[The History of Napoleon Buonaparte by John Gibson Lockhart]@TWC D-Link bookThe History of Napoleon Buonaparte CHAPTER XII 19/23
Leaving Dessaix, therefore, once more in command at Cairo, he himself descended the Nile, and travelled with all speed to Alexandria, where he found his presence most necessary. For, in effect, the great Turkish fleet had already run into the bay of Aboukir; and an army of 18,000, having gained the fortress, were there strengthening themselves, with the view of awaiting the promised descent and junction of the Mamelukes, and then, with overwhelming superiority of numbers, advancing to Alexandria, and completing the ruin of the French invaders. Buonaparte, reaching Alexandria on the evening of the 24th of July, found his army already posted in the neighbourhood of Aboukir, and prepared to anticipate the attack of the Turks on the morrow.

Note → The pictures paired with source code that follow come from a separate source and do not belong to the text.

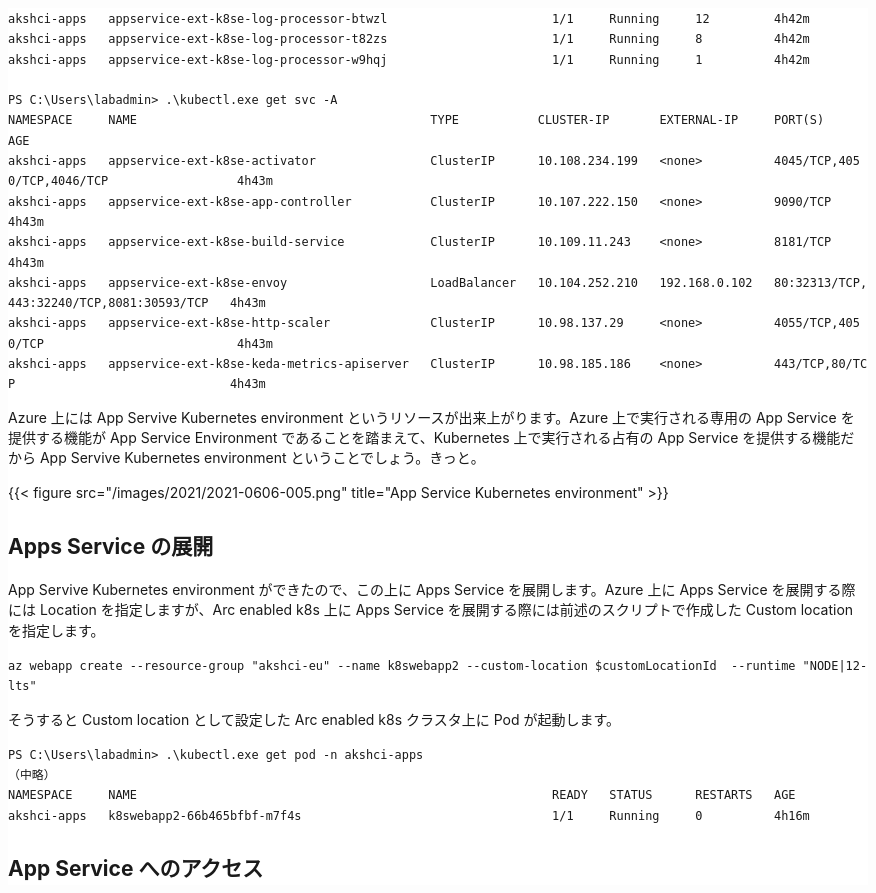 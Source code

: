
 ```
akshci-apps   appservice-ext-k8se-log-processor-btwzl                       1/1     Running     12         4h42m
akshci-apps   appservice-ext-k8se-log-processor-t82zs                       1/1     Running     8          4h42m
akshci-apps   appservice-ext-k8se-log-processor-w9hqj                       1/1     Running     1          4h42m

PS C:\Users\labadmin> .\kubectl.exe get svc -A
NAMESPACE     NAME                                         TYPE           CLUSTER-IP       EXTERNAL-IP     PORT(S)                                     AGE
akshci-apps   appservice-ext-k8se-activator                ClusterIP      10.108.234.199   <none>          4045/TCP,4050/TCP,4046/TCP                  4h43m
akshci-apps   appservice-ext-k8se-app-controller           ClusterIP      10.107.222.150   <none>          9090/TCP                                    4h43m
akshci-apps   appservice-ext-k8se-build-service            ClusterIP      10.109.11.243    <none>          8181/TCP                                    4h43m
akshci-apps   appservice-ext-k8se-envoy                    LoadBalancer   10.104.252.210   192.168.0.102   80:32313/TCP,443:32240/TCP,8081:30593/TCP   4h43m
akshci-apps   appservice-ext-k8se-http-scaler              ClusterIP      10.98.137.29     <none>          4055/TCP,4050/TCP                           4h43m
akshci-apps   appservice-ext-k8se-keda-metrics-apiserver   ClusterIP      10.98.185.186    <none>          443/TCP,80/TCP                              4h43m
```

Azure 上には App Servive Kubernetes environment というリソースが出来上がります。Azure 上で実行される専用の App Service を提供する機能が App Service Environment であることを踏まえて、Kubernetes 上で実行される占有の App Service を提供する機能だから App Servive Kubernetes environment ということでしょう。きっと。

{{< figure src="/images/2021/2021-0606-005.png" title="App Service Kubernetes environment" >}}

## Apps Service の展開

App Servive Kubernetes environment ができたので、この上に Apps Service を展開します。Azure 上に Apps Service を展開する際には Location を指定しますが、Arc enabled k8s 上に Apps Service を展開する際には前述のスクリプトで作成した Custom location を指定します。

```
az webapp create --resource-group "akshci-eu" --name k8swebapp2 --custom-location $customLocationId  --runtime "NODE|12-lts"
```

そうすると Custom location として設定した Arc enabled k8s クラスタ上に Pod が起動します。

```
PS C:\Users\labadmin> .\kubectl.exe get pod -n akshci-apps
（中略）
NAMESPACE     NAME                                                          READY   STATUS      RESTARTS   AGE
akshci-apps   k8swebapp2-66b465bfbf-m7f4s                                   1/1     Running     0          4h16m
```

## App Service へのアクセス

Surveying their entrenched camp from the heights above with Murat, he said, "Go how it may, the battle of to-morrow will decide the fate of the world." "Of this army at least," answered Murat; "but the Turks have no cavalry, and, if ever infantry were charged to the teeth by horse, they shall be so by mine." Murat did not penetrate the hidden meaning of Napoleon's words, but he made good his own. The Turkish outposts were assaulted early next morning, and driven in with great slaughter; but the French, when they advanced, came within the range of the batteries, and also of the shipping that lay close by the shore, and were checked.
Their retreat might have ended in a rout, but for the undisciplined eagerness with which the Turks engaged in the task of spoiling and maiming those that fell before them--thus giving to Murat the opportunity of charging their main body in flank with his cavalry, at the moment when the French infantry, profiting by their disordered and scattered condition, and rallying under the eye of Napoleon, forced a passage to the entrenchments.
From that moment the battle was a massacre.
The Turks, attacked on all sides, were panic-struck; and the sea was covered with the turbans of men who flung themselves headlong into the waves rather than await the fury of _Le Beau Sabreur_,[29] or the steady rolling fire of the _Sultan Kebir_.